The aim of this study was to investigate the factor structure of a Spanish version of the Sport Motivation Scale adapted to physical education. A second aim was to test which one of three hypothesized models (three, five and seven-factor) provided best model fit. 758 Spanish high school students completed the Sport Motivation Scale adapted for Physical Education and also completed the Learning and Performance Orientation in Physical Education Classes Questionnaire. We examined the factor structure of each model using confirmatory factor analysis and also assessed internal consistency and convergent validity. The results showed that all three models in Spanish produce good indicators of fitness, but we suggest using the seven-factor model (χ2/gl = 2.73; ECVI = 1.38) as it produces better values when adapted to physical education, that five-factor model (χ2/gl = 2.82; ECVI = 1.44) and three-factor model (χ2/gl = 3.02; ECVI = 1.53).

Key words: Questionnaire, physical activity, self-determination, factorial validity


           Key Points
  • Physical education research conducted in Spain has used the version of SMS designed to assess motivation in sport, but validity reliability and validity results in physical education have not been reported.
  • Results of the present study lend support to the factorial validity and internal reliability of three alternative factor structures (3, 5, and 7 factors) of SMS adapted to Physical Education in Spanish.
  • Although all three models in Spanish produce good indicators of fitness, but we suggest using the seven-factor model.

INTRODUCTION

Motivation is considered a variable with a great of influence in educational settings (Baena-Extremera et al., 2013). One of the most important and widely used research perspectives to study motivation in sports and the educational settings is Self-Determination Theory (SDT) (Deci and Ryan, 1985; Deci et al., 1991). Motivation in relation to self-determination is understood as a continuum through which a participant’s behavior is ranked according to their degree of self-determination. In 1995, Brière and collaborators created the Échelle de Motivation dans les Sports (ÉMS) in order to assess self-determination in sports. This instrument was created based on the Academic Motivation Scale (AMS; Vallerand et al., 1992), which was the English language version of l´Échelle de Motivation en Éducation (EME; Vallerand et al., 1989).

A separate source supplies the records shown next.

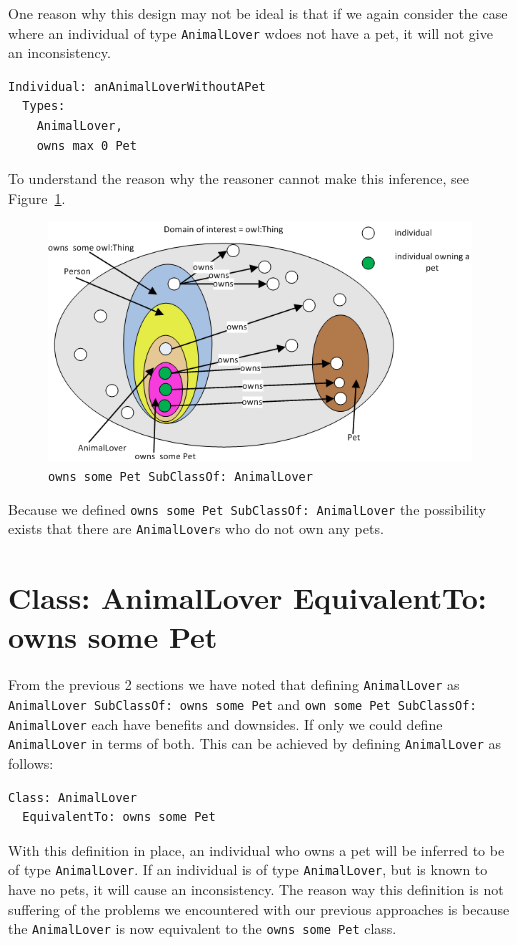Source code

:\documentclass{amsart}
\begin{document}
One reason why this design may not be ideal is that if we again consider the case where an individual of type \texttt{AnimalLover} wdoes not have a pet, it will not give an inconsistency. 
\begin{small}
\begin{verbatim} 
Individual: anAnimalLoverWithoutAPet
  Types: 
    AnimalLover, 
    owns max 0 Pet
\end{verbatim}
\end{small} 
To understand the reason why the reasoner cannot make this inference, see Figure~\ref{fig_OwnsSomePetSubclassAnimalLover}.
    \begin{figure}
      \centering \includegraphics[trim = 0mm 0mm 0mm 0mm, clip, scale=0.6]{./OwnsSomePetSubclassAnimalLover.png}
      \caption{\texttt{owns some Pet SubClassOf: AnimalLover}}\label{fig_OwnsSomePetSubclassAnimalLover}
    \end{figure} 
Because we defined \texttt{owns some Pet SubClassOf: AnimalLover} the possibility exists that there are \texttt{AnimalLover}s who do not own any pets.

  \section{Class: AnimalLover EquivalentTo: owns some Pet}
 From the previous 2 sections we have noted that defining \texttt{AnimalLover} as \texttt{AnimalLover SubClassOf: owns some Pet} and 
 \texttt{own some Pet SubClassOf: AnimalLover} each have benefits and downsides. If only we could define \texttt{AnimalLover} in terms of both. This can be achieved by defining \texttt{AnimalLover} as follows:
\begin{small}
\begin{verbatim} 
Class: AnimalLover
  EquivalentTo: owns some Pet
\end{verbatim}
\end{small}  
With this definition in place, an individual who owns a pet will be inferred to be of type \texttt{AnimalLover}. If an individual is of type \texttt{AnimalLover}, but is known to have no pets, it will cause an inconsistency. The reason way this definition is not suffering of the problems we encountered with our previous approaches is because the \texttt{AnimalLover} is now equivalent to the  \texttt{owns some Pet} class.
\end{document}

The ÉMS measures the three types of intrinsic motivation (knowledge, achievement and stimulating experiences), three of the four types of extrinsic motivation, namely identified, introjected and external regulation (leaving out integrated external motivation as suggested by Brière et al., 1995 and Pelletier et al., 1995a) and finally, A-motivation. The ÉMS scale has 28 items and 7 subscales with four items each. It was translated into English by Pelletier et al. (1995a) as the Sport Motivation Scale (SMS). With regard to the validity and reliability of the SMS, factor analytic studies have supported the 7-factor structure, with supporting by Doganis (2000) in Greece, Burtscher et al. (2011) in Germany, Bara et al. (2011) in Brazil, and Núñez et al. (2005) in Spain. In physical education, researchers such as Moreno et al. (2008, 2009a, 2009b) used the 7-factor SMS by Núñez et al. (2006) with Spanish high school students and obtained good consistency, reliability and fitness indicators.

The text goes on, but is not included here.